▶ _Problem details_:
Check every line below for the string "installation", and copy the lines that contain it.

▶ _Supplied material_:
= Beginning of Section =
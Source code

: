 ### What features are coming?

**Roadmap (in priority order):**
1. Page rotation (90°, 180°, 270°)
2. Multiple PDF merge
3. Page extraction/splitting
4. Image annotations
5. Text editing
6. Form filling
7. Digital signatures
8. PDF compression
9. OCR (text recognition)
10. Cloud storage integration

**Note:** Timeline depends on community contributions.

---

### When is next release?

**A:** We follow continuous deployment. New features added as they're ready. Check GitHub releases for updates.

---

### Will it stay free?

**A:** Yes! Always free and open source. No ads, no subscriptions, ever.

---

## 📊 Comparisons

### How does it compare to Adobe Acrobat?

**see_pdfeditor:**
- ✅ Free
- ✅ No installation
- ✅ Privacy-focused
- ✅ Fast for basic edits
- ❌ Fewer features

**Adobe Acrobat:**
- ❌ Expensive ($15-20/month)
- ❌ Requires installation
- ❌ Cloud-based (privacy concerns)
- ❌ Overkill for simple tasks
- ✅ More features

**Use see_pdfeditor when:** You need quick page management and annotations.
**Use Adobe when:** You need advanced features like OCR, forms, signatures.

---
= End of Section =
▶ _Answer to this exercise_:
- ✅ No installation
- ❌ Requires installation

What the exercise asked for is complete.